[MATERIAL SUPPLIED]:

=== Section Start ===

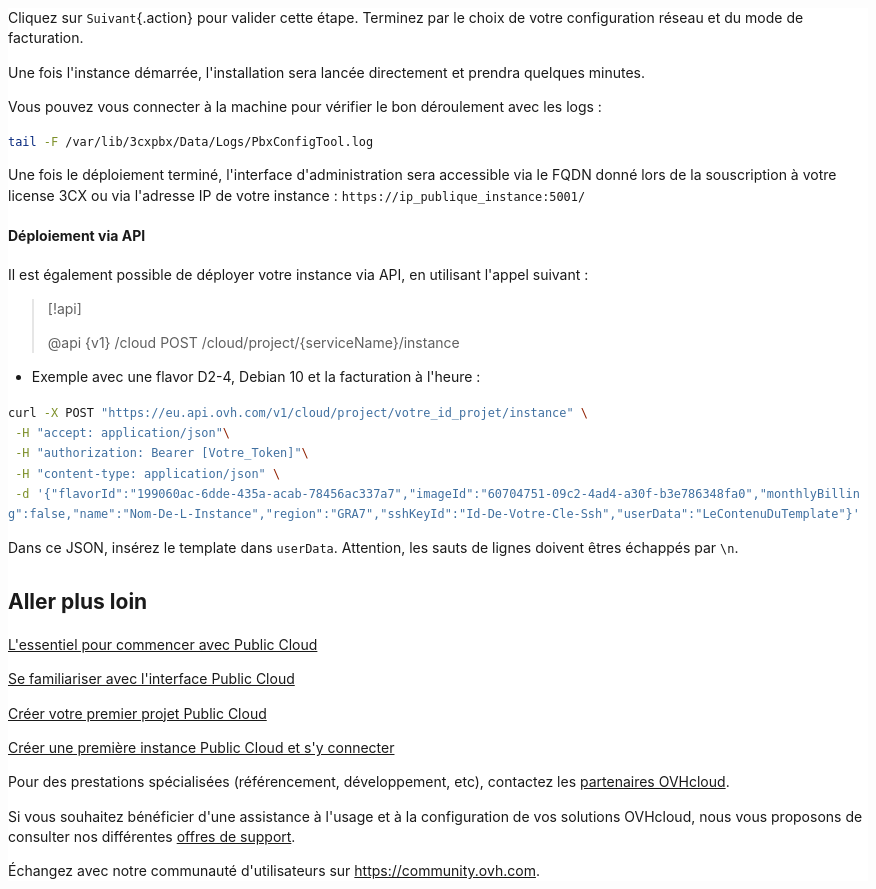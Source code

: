 Cliquez sur `Suivant`{.action} pour valider cette étape. Terminez par le choix de votre configuration réseau et du mode de facturation.

Une fois l'instance démarrée, l'installation sera lancée directement et prendra quelques minutes.

Vous pouvez vous connecter à la machine pour vérifier le bon déroulement avec les logs :

```bash
tail -F /var/lib/3cxpbx/Data/Logs/PbxConfigTool.log
```

Une fois le déploiement terminé, l'interface d'administration sera accessible via le FQDN donné lors de la souscription à votre license 3CX ou via l'adresse IP de votre instance : `https://ip_publique_instance:5001/`

#### Déploiement via API

Il est également possible de déployer votre instance via API, en utilisant l'appel suivant :

> [!api]
>
> @api {v1} /cloud POST /cloud/project/{serviceName}/instance
>

- Exemple avec une flavor D2-4, Debian 10 et la facturation à l'heure :

```bash
curl -X POST "https://eu.api.ovh.com/v1/cloud/project/votre_id_projet/instance" \
 -H "accept: application/json"\
 -H "authorization: Bearer [Votre_Token]"\
 -H "content-type: application/json" \
 -d '{"flavorId":"199060ac-6dde-435a-acab-78456ac337a7","imageId":"60704751-09c2-4ad4-a30f-b3e786348fa0","monthlyBilling":false,"name":"Nom-De-L-Instance","region":"GRA7","sshKeyId":"Id-De-Votre-Cle-Ssh","userData":"LeContenuDuTemplate"}'
```

Dans ce JSON, insérez le template dans `userData`. Attention, les sauts de lignes doivent êtres échappés par `\n`.

## Aller plus loin <a name="gofurther"></a>

[L'essentiel pour commencer avec Public Cloud](/pages/public_cloud/compute/00-essential-info-to-get-started-on-public-cloud)

[Se familiariser avec l'interface Public Cloud](/pages/public_cloud/compute/03-public-cloud-interface-walk-me)

[Créer votre premier projet Public Cloud](/pages/public_cloud/compute/create_a_public_cloud_project)

[Créer une première instance Public Cloud et s'y connecter](/pages/public_cloud/compute/public-cloud-first-steps)

Pour des prestations spécialisées (référencement, développement, etc), contactez les [partenaires OVHcloud](https://partner.ovhcloud.com/fr/).

Si vous souhaitez bénéficier d'une assistance à l'usage et à la configuration de vos solutions OVHcloud, nous vous proposons de consulter nos différentes [offres de support](https://www.ovhcloud.com/fr/support-levels/).

Échangez avec notre communauté d'utilisateurs sur <https://community.ovh.com>.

=== Section End ===

[YOUR ASSIGNMENT]: Please copy each line of the material that contains the word "OVHcloud".

[OUTPUT FOR THIS EXERCISE]:
Pour des prestations spécialisées (référencement, développement, etc), contactez les [partenaires OVHcloud](https://partner.ovhcloud.com/fr/).
Si vous souhaitez bénéficier d'une assistance à l'usage et à la configuration de vos solutions OVHcloud, nous vous proposons de consulter nos différentes [offres de support](https://www.ovhcloud.com/fr/support-levels/).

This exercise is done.